As if to pre-empt our question, the apostles ask a closely related question in today’s reading from the Acts of the Apostles: ‘Lord, is this the time you will restore the kingdom of Israel?’ This motif of restoration of the kingdom gives us the interpretative key to unlocking the mystery of the ascension of the Lord. Jesus ascends so that the inauguration of the restoration of the kingdom of God may come to completion. In other words, the meaning of the ascension is mission. Jesus ascends so that the Holy Spirit may come and clothe the disciples of the Lord in the ‘power from on high’. This begins the process of the witnessing to the ends of the earth that Jesus is Lord.

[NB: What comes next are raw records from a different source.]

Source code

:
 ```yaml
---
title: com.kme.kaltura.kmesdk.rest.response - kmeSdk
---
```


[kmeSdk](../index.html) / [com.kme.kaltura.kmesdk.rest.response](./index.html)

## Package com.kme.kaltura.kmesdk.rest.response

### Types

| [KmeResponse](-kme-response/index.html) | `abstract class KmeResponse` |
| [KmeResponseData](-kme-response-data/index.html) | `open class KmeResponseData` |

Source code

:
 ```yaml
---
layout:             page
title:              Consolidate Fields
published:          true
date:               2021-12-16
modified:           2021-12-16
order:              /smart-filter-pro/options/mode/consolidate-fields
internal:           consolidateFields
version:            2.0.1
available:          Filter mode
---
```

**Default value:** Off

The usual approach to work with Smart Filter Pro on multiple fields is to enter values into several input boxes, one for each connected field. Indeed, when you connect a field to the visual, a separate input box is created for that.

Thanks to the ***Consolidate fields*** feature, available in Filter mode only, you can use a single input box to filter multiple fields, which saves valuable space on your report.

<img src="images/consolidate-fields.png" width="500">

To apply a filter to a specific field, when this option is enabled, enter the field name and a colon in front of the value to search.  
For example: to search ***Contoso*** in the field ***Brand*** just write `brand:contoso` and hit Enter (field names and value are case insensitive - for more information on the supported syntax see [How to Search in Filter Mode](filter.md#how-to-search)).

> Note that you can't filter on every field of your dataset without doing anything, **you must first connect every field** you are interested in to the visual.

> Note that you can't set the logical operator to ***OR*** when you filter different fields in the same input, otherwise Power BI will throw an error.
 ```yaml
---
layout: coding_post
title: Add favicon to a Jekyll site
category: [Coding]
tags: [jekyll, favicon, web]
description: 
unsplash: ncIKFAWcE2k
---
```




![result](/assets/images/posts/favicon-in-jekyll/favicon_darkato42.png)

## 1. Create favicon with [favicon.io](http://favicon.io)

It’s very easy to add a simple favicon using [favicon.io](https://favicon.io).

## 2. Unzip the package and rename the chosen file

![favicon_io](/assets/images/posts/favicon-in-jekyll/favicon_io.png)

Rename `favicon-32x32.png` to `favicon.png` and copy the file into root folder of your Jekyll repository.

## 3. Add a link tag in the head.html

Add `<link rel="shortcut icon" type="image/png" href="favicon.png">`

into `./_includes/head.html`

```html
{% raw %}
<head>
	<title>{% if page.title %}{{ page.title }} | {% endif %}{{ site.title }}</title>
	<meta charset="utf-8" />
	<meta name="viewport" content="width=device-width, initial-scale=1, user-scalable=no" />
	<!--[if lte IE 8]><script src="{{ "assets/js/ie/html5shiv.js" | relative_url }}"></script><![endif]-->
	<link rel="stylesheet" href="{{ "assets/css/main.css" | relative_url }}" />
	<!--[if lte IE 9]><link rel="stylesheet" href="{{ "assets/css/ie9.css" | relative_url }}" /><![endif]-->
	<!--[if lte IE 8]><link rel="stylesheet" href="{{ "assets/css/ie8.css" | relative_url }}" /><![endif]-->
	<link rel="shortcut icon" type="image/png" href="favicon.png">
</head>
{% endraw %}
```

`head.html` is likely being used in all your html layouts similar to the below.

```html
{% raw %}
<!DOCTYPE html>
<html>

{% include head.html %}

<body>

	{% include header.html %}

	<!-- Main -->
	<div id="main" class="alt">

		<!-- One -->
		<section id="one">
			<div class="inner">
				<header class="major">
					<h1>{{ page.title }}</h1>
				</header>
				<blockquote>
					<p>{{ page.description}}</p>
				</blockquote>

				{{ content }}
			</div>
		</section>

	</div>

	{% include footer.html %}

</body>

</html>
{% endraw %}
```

But surely, Jesus could have done this himself? Why is it that he passes this mission on to his followers, through the Holy Spirit, as his resurrected body ascends into heaven? The infinite respect for the dignity of the creation that is displayed by God in this act of ascension is breathtaking. We have been created not as simply automatons following the ‘maker’s specifications’, we, as friends of Jesus, are participants in the creative and saving mission of God through the power of the Holy Spirit. The ascension is God’s allowing the child to take its first steps towards maturity. The maturity to which we are called is to be adopted as sons and daughters of God, co-heirs in the inheritance of the Son. So, perhaps one way to think of this is to understand the ascension of Jesus as the first step of a new form of incarnation. As Jesus goes up, this will lead to the Holy Spirit coming down upon us so that in the overshadowing of us by the Holy Spirit we may be transformed into the body of Christ on earth. Just as at the incarnation of Jesus, the Holy Spirit hovered over the virgin Mary and the child born in her was made holy, so too with us as the Holy Spirit descends upon us will we be made holy.

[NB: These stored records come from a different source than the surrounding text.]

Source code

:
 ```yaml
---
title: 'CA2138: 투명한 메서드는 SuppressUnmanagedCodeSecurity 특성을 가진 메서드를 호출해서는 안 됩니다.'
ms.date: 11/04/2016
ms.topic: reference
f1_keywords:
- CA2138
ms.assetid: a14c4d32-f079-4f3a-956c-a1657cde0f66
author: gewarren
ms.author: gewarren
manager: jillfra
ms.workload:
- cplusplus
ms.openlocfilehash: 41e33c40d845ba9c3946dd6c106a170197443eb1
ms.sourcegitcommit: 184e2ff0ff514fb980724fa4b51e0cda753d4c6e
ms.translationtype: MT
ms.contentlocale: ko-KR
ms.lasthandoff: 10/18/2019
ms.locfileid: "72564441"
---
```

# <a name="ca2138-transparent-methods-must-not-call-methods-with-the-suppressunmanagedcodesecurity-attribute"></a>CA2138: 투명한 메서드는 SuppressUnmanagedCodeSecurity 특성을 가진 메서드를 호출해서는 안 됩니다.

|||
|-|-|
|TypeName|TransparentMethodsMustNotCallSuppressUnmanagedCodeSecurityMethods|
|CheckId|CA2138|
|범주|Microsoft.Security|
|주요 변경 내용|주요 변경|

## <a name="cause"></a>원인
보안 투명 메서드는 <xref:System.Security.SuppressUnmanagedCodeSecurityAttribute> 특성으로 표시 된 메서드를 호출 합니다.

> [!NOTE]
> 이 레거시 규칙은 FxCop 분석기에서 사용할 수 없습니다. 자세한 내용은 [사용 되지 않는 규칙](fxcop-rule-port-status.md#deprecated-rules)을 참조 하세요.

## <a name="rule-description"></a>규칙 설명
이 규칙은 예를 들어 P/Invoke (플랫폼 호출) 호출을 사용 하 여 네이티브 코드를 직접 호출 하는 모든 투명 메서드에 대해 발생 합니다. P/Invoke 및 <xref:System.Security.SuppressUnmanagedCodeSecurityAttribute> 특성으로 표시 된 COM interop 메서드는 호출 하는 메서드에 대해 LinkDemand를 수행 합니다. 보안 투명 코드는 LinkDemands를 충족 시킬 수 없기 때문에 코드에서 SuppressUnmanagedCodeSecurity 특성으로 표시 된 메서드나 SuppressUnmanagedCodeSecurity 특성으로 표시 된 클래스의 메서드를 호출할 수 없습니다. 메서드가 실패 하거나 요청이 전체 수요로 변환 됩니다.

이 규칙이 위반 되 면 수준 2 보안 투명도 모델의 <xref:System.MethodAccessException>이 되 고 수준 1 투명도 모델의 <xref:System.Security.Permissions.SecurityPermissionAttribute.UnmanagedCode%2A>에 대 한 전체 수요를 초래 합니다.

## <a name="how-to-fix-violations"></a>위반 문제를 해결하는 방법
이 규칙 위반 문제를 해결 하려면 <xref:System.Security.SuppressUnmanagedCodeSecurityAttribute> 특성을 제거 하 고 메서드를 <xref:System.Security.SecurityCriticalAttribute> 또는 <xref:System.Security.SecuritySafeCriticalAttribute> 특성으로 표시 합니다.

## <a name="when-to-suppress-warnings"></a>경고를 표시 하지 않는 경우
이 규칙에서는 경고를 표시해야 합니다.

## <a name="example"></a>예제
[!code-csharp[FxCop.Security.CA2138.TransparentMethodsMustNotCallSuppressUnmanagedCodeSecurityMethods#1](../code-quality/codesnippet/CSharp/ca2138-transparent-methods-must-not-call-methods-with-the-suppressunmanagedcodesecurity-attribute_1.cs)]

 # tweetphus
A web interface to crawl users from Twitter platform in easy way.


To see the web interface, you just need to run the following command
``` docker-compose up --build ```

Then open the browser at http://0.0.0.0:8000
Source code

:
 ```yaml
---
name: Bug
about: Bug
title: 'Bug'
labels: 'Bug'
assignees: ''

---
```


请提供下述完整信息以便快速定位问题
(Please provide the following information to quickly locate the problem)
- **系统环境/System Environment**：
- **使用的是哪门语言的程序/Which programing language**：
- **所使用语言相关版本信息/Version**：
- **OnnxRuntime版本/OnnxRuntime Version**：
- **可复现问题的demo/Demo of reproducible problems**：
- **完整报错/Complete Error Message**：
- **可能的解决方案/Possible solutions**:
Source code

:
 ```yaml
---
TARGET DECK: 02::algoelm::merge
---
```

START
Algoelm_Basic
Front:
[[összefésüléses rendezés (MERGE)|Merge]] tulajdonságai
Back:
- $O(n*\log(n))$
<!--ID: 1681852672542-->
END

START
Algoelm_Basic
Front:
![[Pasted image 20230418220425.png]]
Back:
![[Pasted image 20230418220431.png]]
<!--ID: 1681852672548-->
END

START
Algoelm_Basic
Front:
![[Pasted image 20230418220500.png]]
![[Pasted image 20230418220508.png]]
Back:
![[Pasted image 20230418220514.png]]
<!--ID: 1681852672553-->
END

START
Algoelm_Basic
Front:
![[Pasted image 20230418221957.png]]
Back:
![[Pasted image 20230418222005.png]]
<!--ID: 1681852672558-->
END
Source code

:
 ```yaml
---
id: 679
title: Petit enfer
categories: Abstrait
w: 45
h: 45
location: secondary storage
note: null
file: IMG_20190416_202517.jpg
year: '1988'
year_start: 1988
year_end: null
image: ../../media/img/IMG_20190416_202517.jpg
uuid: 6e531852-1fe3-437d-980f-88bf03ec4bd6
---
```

This transformation inaugurated by the ascension of the Lord is the birth pangs of the church, which will come to fruition in the outpouring of the Holy Spirit on the disciples at Pentecost. But for this outpouring to occur a space needs to be created. The vacation of the earth by the ascension of the resurrected body of Jesus into heaven opens up the space of the missionary presence and activity of the church to be the body of Christ on earth. The ascension of the Lord inaugurates the final meeting of heaven and earth through the missionary activity of the church in proclaiming the coming of the kingdom. So, the restoration to which the question of the apostles in the reading from Acts refers to is the coming of the kingdom of God on earth as in heaven. An early biblical motif is thus retaken by Jesus in this event of his ascension. God has promised throughout the Old Test to unite his people Israel. To redeem them from the powers of darkness and to set them free. As the Benedictus in Luke chapter one puts it, ‘Blessed be the Lord, the God of Israel, for he has visited his people, he has set them free, and he has established for us a saving power in the House of his servant David. This promise, now fulfilled in Jesus through his incarnation, takes a further step. The restoration of Israel is now understood in cosmic terms, and in terms of heaven and earth. The ascension of the Lord inaugurates this transition to expansion of the idea of Israel into the kingdom of God, on earth as in heaven. The consummation of this united of all with God is empowered by the Holy Spirit working in us to bring the message of Jesus to the ends of the earth.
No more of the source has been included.